_ASSIGNED TASK:_
Return the lines below in which the string "defensa" occurs.

[INFORMATION SUPPLIED]

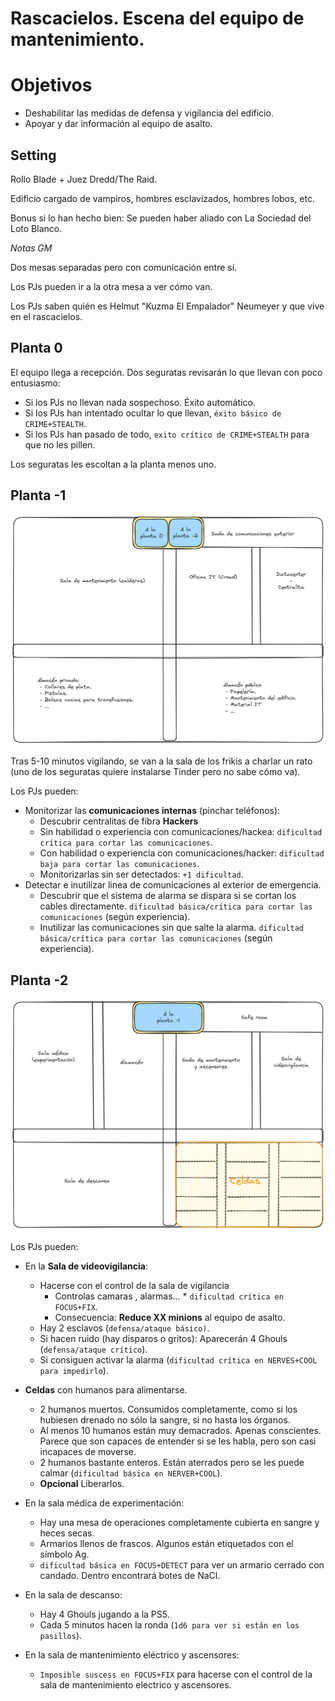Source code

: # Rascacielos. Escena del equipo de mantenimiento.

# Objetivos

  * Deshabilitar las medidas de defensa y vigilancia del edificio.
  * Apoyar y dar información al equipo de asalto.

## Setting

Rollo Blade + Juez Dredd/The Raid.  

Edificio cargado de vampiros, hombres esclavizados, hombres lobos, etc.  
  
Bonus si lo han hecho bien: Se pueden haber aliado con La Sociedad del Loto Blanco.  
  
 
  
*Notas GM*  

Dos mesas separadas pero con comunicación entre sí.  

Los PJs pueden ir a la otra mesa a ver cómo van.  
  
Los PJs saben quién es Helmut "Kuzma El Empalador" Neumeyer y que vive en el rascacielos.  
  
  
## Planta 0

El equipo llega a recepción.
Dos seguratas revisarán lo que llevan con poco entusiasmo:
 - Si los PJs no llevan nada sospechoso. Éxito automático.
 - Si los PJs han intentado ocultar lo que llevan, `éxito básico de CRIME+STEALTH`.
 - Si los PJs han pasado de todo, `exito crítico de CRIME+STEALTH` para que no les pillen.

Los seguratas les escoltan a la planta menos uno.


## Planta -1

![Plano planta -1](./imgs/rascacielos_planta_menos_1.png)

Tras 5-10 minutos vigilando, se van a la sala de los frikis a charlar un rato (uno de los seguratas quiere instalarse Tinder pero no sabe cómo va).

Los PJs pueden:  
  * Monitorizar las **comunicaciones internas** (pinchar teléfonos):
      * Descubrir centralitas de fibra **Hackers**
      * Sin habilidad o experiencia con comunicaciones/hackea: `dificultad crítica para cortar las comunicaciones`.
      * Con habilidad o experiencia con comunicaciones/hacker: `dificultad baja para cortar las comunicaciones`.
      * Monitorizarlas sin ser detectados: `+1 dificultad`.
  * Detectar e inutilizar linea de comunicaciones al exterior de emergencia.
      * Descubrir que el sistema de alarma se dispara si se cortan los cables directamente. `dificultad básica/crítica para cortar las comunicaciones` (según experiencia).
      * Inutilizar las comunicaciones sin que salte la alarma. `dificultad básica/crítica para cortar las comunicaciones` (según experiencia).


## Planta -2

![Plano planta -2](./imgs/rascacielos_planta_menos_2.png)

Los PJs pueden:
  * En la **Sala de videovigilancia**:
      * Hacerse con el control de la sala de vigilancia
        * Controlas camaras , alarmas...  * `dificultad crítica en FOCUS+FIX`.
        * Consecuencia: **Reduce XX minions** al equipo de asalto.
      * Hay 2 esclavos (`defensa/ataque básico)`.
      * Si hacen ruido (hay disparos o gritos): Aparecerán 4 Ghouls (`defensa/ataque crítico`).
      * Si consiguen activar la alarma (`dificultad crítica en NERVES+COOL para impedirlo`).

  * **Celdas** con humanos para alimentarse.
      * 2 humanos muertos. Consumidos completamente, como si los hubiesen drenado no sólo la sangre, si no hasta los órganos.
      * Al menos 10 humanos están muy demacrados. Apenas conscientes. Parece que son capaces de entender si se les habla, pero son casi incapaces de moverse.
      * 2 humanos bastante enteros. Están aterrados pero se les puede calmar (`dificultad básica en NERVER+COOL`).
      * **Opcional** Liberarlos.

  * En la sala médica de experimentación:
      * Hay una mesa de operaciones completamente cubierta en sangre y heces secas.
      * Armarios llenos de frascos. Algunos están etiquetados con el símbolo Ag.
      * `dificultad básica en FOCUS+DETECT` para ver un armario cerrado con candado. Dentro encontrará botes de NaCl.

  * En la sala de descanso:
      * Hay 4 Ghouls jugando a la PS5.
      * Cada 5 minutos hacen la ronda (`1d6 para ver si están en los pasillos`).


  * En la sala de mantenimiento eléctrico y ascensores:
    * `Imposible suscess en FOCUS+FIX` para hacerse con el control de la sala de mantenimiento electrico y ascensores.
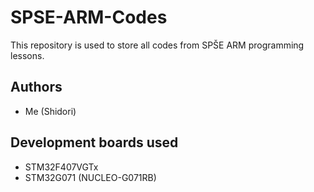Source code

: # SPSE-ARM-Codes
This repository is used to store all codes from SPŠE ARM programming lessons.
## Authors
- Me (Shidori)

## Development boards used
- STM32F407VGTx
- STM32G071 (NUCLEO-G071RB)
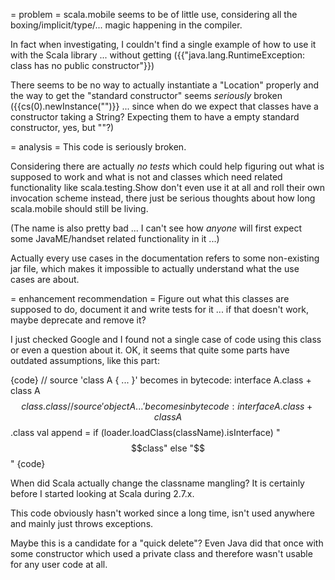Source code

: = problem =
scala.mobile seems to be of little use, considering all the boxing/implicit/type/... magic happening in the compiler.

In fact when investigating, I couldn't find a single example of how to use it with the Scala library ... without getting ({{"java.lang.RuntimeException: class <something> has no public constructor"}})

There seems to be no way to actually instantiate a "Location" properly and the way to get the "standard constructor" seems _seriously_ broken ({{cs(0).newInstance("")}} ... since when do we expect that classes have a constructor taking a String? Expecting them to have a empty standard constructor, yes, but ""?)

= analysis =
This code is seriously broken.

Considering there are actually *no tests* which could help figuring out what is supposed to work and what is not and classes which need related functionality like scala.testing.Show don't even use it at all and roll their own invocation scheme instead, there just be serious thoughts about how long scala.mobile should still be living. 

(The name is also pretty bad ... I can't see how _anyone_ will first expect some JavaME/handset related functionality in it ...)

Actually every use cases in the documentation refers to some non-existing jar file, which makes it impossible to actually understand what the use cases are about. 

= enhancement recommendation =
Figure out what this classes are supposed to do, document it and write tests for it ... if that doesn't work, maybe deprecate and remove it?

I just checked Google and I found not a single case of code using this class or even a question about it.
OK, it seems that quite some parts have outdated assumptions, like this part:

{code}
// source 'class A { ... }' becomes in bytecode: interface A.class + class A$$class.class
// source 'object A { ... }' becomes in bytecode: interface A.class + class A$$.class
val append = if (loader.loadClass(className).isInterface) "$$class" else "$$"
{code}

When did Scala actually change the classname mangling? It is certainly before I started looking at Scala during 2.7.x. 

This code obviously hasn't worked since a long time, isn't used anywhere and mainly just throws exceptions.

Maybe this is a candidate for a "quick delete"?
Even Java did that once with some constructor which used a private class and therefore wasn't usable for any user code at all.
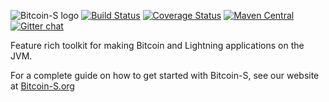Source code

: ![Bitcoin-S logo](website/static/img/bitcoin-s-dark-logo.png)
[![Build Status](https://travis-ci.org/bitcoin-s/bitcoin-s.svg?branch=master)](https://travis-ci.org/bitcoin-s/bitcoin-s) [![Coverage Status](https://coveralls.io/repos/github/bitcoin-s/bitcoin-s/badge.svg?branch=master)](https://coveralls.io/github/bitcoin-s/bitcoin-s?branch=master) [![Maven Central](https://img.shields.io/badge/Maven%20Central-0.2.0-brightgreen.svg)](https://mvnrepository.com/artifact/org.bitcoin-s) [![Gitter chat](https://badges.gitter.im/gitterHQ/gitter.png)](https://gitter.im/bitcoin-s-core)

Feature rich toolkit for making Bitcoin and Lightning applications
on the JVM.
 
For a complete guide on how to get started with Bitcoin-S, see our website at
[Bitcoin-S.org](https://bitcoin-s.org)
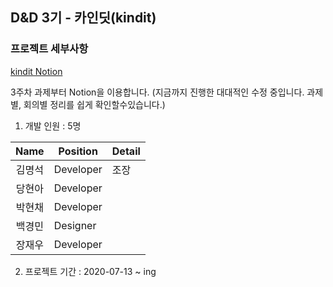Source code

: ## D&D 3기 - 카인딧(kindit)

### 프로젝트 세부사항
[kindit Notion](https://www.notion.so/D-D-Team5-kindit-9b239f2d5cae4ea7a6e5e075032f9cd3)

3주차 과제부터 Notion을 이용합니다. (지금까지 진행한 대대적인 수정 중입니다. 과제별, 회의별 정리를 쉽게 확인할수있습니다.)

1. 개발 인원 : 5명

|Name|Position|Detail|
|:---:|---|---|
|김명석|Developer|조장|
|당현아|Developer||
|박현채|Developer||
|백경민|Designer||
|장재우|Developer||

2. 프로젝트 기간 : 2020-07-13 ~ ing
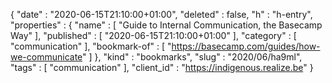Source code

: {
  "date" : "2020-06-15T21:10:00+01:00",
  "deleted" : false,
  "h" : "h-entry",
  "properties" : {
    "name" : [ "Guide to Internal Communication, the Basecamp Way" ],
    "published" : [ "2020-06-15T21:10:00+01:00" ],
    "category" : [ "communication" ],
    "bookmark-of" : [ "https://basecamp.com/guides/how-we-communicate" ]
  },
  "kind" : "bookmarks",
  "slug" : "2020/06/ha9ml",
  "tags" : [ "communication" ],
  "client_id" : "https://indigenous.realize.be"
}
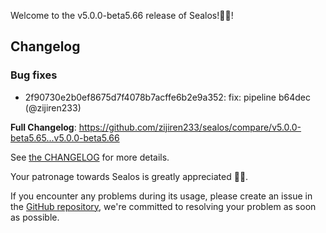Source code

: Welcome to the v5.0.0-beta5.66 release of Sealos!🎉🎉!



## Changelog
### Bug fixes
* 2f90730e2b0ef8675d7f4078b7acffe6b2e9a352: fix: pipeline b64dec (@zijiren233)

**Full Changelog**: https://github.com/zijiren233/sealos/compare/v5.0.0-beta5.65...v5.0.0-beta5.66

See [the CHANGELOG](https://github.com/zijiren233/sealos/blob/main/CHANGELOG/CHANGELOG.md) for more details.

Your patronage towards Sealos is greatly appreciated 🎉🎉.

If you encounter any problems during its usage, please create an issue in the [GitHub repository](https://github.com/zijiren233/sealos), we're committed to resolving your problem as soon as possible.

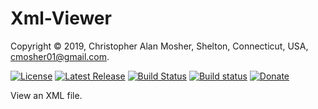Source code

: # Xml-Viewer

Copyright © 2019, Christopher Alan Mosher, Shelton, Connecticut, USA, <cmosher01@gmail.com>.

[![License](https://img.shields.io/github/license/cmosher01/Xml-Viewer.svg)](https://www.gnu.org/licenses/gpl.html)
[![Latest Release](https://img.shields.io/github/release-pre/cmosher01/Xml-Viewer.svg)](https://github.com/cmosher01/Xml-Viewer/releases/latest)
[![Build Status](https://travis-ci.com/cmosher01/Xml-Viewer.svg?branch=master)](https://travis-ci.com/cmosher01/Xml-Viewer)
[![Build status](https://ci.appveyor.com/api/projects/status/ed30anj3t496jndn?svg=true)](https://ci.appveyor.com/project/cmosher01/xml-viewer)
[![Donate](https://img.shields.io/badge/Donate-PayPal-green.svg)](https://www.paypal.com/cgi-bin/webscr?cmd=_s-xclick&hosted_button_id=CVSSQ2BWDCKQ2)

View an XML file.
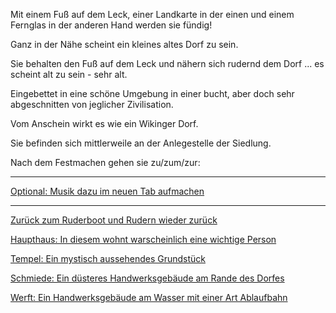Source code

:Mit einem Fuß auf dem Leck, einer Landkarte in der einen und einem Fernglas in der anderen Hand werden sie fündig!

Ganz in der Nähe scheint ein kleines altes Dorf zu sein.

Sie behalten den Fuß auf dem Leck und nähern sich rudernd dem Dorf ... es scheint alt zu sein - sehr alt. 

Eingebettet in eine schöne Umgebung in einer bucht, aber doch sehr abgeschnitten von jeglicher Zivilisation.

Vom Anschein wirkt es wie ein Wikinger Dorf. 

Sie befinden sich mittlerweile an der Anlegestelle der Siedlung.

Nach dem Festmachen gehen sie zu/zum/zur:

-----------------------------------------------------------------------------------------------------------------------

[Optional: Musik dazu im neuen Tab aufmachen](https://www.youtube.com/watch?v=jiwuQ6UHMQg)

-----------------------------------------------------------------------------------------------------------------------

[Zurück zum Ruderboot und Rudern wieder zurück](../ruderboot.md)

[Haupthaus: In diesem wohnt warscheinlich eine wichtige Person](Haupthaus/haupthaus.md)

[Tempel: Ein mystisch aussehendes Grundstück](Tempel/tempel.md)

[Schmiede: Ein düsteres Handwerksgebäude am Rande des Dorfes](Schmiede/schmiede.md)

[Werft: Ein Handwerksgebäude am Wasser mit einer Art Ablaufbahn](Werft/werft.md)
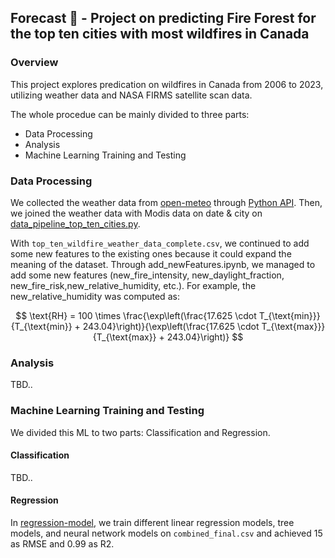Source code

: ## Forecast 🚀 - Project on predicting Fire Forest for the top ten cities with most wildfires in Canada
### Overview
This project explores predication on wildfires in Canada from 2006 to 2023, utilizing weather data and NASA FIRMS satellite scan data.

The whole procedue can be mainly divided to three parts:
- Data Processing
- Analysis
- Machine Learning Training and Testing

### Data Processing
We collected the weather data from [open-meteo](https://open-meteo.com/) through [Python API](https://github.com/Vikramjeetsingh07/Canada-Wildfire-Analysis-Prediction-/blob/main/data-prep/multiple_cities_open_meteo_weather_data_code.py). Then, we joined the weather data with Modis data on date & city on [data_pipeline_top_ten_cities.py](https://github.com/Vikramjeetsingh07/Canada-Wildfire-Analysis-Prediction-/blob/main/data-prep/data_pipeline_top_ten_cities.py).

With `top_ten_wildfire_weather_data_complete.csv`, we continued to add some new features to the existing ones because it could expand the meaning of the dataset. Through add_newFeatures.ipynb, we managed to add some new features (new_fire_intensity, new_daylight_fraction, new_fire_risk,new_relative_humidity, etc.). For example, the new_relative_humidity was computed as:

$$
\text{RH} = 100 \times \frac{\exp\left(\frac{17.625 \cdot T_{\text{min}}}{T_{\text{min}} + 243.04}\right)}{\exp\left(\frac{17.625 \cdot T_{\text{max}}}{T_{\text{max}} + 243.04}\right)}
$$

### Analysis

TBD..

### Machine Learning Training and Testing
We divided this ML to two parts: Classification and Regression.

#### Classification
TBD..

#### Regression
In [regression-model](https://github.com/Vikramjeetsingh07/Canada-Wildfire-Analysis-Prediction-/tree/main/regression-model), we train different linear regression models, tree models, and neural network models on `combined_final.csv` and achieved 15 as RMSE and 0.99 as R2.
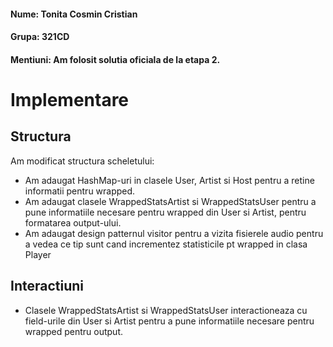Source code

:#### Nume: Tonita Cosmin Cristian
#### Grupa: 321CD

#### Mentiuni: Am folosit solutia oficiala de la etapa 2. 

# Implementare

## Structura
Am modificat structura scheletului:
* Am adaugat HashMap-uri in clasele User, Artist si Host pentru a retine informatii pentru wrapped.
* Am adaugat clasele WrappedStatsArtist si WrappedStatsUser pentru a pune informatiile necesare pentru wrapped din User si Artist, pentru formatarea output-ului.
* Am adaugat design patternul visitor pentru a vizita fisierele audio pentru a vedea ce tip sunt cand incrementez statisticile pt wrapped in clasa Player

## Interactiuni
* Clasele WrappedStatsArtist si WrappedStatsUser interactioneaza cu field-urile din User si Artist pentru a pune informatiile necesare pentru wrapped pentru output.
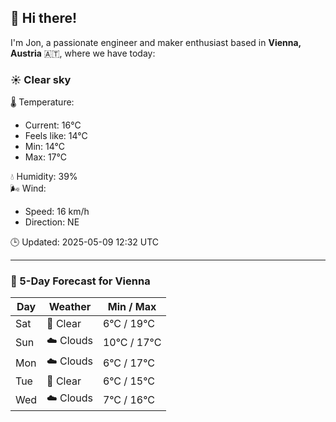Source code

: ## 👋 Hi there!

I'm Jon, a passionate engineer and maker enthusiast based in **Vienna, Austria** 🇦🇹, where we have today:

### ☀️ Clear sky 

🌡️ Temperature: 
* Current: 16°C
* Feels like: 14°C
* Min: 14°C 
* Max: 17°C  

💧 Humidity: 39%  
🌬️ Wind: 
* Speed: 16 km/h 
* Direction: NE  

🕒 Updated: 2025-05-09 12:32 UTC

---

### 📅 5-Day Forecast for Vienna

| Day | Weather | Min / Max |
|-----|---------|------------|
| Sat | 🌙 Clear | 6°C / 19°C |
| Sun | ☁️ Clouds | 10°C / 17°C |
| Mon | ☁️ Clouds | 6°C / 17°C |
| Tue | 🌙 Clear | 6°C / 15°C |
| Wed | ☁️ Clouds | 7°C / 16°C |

[/INFORMATION SUPPLIED]

_RESPONSE BOX:_
  * Deshabilitar las medidas de defensa y vigilancia del edificio.
      * Hay 2 esclavos (`defensa/ataque básico)`.
      * Si hacen ruido (hay disparos o gritos): Aparecerán 4 Ghouls (`defensa/ataque crítico`).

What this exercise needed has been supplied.